Task directions:
Gather each line containing the string "subsubsection" from these entries.

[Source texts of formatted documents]

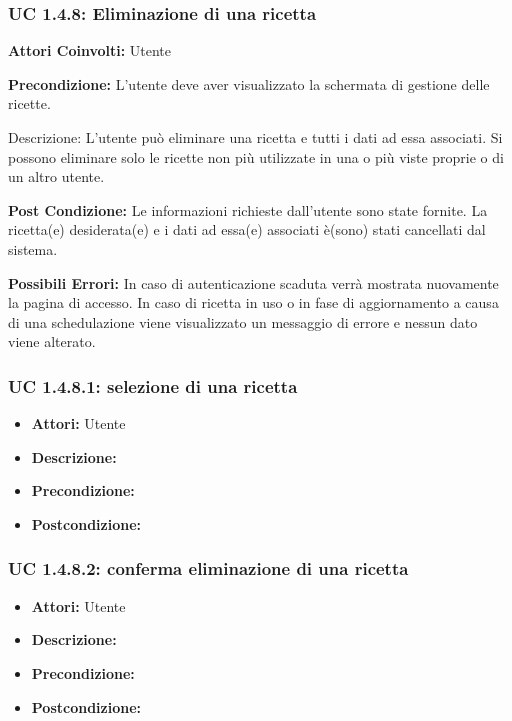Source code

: \subsubsection{UC 1.4.8: Eliminazione di una ricetta}

\textbf{Attori Coinvolti:}
Utente

\textbf{Precondizione:}
L’utente deve aver visualizzato la schermata di gestione delle ricette.

Descrizione:
L’utente può eliminare una ricetta e tutti i dati ad essa associati.
Si possono eliminare solo le ricette non più utilizzate in una o più viste proprie o di un altro utente.    

\textbf{Post Condizione:}
Le informazioni richieste dall'utente sono state fornite.
La ricetta(e) desiderata(e) e i dati ad essa(e) associati è(sono) stati cancellati dal sistema.

\textbf{Possibili Errori:}
In caso di autenticazione scaduta verrà mostrata nuovamente la pagina di accesso.
In caso di ricetta in uso o in fase di aggiornamento a causa di una schedulazione viene visualizzato un messaggio di errore e nessun dato viene alterato.

\subsubsection{UC 1.4.8.1: selezione di una ricetta}

\begin{itemize}
\item \textbf{Attori:} Utente
\item \textbf{Descrizione:} 
\item \textbf{Precondizione:} 
\item \textbf{Postcondizione:} 
\end{itemize}

\subsubsection{UC 1.4.8.2: conferma eliminazione di una ricetta}

\begin{itemize}
\item \textbf{Attori:} Utente
\item \textbf{Descrizione:} 
\item \textbf{Precondizione:} 
\item \textbf{Postcondizione:} 
\end{itemize}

Expected answer:
: \subsubsection{UC 1.4.8: Eliminazione di una ricetta}
\subsubsection{UC 1.4.8.1: selezione di una ricetta}
\subsubsection{UC 1.4.8.2: conferma eliminazione di una ricetta}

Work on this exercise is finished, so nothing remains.